25      En troisième lieu, la requérante soutient que, dans le cas où le Tribunal estimerait qu’elle a commis une erreur quant à l’appréciation du délai du recours, cette erreur serait excusable, de sorte que son recours n’aurait pas été introduit hors délai.

26      Premièrement, la Commission aurait adopté un comportement de nature à provoquer une confusion quant au point de départ du délai pour introduire un recours contre la décision attaquée, n’ayant pas dûment notifié la décision attaquée conformément aux exigences du règlement no 528/2012. Les trois communications de la décision attaquée en l’espace de trois jours auraient été de nature à provoquer une confusion admissible dans l’esprit d’un justiciable de bonne foi et faisant preuve de toute la diligence requise d’un opérateur normalement averti.

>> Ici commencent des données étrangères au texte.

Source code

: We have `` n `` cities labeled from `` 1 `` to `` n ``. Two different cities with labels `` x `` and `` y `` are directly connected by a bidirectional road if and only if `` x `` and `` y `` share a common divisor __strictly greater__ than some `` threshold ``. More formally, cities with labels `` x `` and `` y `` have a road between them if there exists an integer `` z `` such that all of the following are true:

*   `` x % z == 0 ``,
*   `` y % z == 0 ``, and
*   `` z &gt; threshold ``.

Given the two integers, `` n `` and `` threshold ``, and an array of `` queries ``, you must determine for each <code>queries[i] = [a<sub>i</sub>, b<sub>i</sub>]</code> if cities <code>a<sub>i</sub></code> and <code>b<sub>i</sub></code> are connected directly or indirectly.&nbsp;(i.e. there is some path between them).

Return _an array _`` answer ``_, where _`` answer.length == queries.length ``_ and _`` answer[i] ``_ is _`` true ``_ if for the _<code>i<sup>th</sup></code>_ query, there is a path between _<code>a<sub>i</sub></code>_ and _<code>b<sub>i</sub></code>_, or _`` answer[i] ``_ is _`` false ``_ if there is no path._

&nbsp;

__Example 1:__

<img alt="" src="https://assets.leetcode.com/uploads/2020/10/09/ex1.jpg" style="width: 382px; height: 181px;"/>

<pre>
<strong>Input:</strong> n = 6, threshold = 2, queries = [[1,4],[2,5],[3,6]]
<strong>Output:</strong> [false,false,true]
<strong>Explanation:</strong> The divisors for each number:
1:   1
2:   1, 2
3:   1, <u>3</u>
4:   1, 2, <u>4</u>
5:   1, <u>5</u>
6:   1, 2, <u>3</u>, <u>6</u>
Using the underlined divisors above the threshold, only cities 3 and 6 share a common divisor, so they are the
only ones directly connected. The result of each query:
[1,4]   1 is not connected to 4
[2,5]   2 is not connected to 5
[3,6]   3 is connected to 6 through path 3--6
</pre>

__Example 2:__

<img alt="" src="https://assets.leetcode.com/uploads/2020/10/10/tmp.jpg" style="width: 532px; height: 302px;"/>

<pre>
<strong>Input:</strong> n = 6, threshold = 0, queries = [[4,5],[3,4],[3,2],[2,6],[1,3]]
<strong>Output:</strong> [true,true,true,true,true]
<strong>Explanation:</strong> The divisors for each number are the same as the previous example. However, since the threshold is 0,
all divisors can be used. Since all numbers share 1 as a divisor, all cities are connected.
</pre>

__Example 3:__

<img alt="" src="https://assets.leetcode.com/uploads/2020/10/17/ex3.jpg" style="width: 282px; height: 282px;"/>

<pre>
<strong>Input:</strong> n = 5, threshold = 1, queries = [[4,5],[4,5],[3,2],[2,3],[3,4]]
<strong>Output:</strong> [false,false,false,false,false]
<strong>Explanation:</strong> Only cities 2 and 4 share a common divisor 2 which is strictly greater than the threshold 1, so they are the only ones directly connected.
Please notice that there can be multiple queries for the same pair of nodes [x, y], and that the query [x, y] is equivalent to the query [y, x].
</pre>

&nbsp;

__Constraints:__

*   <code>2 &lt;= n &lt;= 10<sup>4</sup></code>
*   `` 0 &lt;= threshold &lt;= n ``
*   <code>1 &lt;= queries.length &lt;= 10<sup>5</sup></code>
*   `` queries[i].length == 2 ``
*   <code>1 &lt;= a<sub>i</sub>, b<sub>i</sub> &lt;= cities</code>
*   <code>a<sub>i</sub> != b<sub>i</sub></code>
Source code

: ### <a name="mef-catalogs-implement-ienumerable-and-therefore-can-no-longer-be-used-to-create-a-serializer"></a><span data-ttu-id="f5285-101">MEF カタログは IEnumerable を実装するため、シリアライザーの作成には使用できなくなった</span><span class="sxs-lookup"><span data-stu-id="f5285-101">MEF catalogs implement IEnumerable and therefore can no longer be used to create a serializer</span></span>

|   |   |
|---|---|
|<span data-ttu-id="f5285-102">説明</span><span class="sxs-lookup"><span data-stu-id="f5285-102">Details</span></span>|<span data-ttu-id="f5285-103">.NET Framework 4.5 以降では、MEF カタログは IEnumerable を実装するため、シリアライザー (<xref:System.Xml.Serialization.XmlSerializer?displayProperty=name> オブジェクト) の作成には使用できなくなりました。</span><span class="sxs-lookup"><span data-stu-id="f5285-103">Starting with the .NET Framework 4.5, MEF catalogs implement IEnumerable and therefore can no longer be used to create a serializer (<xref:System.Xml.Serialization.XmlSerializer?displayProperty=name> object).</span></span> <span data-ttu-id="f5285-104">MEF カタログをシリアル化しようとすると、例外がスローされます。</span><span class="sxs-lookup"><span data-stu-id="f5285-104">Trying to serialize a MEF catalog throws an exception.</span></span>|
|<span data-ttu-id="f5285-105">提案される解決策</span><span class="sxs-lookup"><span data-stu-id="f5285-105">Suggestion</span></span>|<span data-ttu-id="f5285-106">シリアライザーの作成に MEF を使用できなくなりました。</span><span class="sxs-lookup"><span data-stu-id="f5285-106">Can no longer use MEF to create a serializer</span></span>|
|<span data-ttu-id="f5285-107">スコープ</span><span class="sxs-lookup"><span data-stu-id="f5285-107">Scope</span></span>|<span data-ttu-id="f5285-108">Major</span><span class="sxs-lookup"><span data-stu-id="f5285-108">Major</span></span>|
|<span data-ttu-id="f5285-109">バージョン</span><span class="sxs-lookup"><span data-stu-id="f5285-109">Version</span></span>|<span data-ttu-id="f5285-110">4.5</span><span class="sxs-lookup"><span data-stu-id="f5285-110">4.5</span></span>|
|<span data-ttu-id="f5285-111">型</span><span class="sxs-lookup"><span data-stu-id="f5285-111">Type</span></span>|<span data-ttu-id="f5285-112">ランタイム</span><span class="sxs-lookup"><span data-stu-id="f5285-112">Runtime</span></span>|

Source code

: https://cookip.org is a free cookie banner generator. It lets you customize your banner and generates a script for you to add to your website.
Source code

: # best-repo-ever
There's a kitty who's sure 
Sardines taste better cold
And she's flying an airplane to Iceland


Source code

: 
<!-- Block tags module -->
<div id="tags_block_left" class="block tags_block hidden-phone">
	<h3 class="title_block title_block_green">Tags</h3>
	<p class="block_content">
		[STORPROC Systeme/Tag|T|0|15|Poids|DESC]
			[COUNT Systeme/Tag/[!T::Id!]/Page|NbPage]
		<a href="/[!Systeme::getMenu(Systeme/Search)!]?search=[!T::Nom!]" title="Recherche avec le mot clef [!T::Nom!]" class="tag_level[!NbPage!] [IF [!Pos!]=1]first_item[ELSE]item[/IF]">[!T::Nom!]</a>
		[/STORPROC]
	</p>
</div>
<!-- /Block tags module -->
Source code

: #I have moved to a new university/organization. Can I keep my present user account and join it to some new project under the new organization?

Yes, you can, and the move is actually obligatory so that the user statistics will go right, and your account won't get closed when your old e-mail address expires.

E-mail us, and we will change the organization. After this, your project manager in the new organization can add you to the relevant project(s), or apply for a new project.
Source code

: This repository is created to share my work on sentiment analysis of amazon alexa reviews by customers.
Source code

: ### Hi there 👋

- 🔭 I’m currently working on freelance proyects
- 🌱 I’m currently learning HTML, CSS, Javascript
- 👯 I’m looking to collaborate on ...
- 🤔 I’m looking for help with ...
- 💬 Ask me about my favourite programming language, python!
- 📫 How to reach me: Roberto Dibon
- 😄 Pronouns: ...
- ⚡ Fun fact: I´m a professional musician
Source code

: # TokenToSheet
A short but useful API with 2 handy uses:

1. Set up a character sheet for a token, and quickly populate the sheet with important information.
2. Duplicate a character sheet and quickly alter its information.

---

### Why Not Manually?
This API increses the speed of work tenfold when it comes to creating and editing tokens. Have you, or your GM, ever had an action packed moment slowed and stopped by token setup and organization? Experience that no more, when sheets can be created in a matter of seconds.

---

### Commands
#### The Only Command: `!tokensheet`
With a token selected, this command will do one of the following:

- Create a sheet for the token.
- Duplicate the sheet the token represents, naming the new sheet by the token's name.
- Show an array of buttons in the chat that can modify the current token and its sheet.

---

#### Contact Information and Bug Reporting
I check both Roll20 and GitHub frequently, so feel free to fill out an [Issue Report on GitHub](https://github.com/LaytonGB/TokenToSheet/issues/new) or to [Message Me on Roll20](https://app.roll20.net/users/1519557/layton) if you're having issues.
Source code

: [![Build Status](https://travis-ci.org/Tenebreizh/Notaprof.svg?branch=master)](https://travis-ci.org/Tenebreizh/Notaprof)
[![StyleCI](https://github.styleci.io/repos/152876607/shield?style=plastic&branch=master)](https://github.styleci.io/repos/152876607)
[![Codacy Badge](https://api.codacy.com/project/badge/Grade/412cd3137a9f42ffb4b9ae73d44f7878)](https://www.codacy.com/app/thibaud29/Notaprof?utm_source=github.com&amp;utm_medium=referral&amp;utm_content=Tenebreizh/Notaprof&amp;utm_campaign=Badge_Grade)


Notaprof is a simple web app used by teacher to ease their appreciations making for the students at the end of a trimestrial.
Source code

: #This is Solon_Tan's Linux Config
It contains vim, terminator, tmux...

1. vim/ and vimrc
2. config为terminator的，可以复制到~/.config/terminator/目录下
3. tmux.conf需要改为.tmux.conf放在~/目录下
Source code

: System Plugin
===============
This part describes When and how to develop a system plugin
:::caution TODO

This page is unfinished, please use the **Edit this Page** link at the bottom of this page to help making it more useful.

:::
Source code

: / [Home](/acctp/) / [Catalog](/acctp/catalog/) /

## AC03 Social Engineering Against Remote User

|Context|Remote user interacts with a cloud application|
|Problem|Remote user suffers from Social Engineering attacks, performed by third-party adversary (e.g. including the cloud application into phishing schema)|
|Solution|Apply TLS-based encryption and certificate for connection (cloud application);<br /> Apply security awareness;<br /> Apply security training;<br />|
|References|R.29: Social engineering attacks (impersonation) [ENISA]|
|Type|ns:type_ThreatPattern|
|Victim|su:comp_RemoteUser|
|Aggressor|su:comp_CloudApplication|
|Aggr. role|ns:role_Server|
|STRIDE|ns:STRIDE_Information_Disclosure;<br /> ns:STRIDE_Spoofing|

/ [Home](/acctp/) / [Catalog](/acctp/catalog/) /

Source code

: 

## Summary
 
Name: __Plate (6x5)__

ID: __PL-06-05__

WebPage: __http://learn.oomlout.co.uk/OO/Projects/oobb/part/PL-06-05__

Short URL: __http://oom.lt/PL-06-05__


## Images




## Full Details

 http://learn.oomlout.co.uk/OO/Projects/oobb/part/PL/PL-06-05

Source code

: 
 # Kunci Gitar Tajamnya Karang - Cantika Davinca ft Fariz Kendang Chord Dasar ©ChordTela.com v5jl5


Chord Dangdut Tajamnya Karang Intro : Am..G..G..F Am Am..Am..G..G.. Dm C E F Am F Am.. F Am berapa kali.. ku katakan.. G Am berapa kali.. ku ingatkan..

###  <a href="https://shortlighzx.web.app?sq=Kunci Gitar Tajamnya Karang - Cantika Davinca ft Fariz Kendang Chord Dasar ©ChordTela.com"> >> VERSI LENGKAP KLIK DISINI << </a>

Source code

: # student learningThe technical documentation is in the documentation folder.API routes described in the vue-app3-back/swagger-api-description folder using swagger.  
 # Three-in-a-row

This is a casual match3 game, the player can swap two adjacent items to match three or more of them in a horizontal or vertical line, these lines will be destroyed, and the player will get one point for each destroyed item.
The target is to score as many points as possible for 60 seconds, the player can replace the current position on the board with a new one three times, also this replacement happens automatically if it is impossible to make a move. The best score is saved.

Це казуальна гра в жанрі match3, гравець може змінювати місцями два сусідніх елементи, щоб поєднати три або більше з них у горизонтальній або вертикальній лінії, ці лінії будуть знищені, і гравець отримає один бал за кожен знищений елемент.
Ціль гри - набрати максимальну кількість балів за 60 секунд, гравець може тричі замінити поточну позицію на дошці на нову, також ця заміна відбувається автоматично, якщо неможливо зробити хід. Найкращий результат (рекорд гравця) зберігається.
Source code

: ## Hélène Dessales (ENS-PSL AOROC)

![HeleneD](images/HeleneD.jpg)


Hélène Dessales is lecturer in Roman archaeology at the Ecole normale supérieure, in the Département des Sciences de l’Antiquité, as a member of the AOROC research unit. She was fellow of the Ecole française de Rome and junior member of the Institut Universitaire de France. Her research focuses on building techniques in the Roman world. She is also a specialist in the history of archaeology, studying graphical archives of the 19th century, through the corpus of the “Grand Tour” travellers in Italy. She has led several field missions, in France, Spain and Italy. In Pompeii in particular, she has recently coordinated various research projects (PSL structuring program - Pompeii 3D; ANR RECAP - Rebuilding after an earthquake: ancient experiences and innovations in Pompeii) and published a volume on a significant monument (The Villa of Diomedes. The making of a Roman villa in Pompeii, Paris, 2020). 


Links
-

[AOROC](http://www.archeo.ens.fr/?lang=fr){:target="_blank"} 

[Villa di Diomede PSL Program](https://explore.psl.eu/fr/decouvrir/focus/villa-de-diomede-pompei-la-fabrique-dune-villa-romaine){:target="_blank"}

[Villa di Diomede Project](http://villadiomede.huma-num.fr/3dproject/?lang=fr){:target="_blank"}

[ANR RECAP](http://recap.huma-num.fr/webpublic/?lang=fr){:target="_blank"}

27      Deuxièmement, les règles relatives aux délais applicables sur le fondement de l’article 263, sixième alinéa, TFUE, ainsi que sur l’article 59 du règlement de procédure ne seraient pas claires quant à leur interprétation dans une situation où la publication est antérieure à la notification de la décision attaquée effectuée en bonne et due forme.

28      Troisièmement, ce serait la première fois qu’un recours en annulation a été formé contre un refus d’autorisation de mise sur le marché d’un produit biocide, entrainant ainsi un risque de confusion plus important dans l’esprit d’un opérateur normalement averti, à la différence des recours en annulation formés contre des approbations de substances actives, qui sont également introduits par des demandeurs, mais pour lesquels les délais sont calculés à partir de la date de publication au Journal officiel.

29      La confusion créée dans l’esprit de la requérante et causée par la Commission devrait alors être assimilée à des circonstances imprévisibles ou à la force majeure, ayant pour conséquence qu’aucun droit des parties concernées ne devrait être lésé par l’expiration d’un délai.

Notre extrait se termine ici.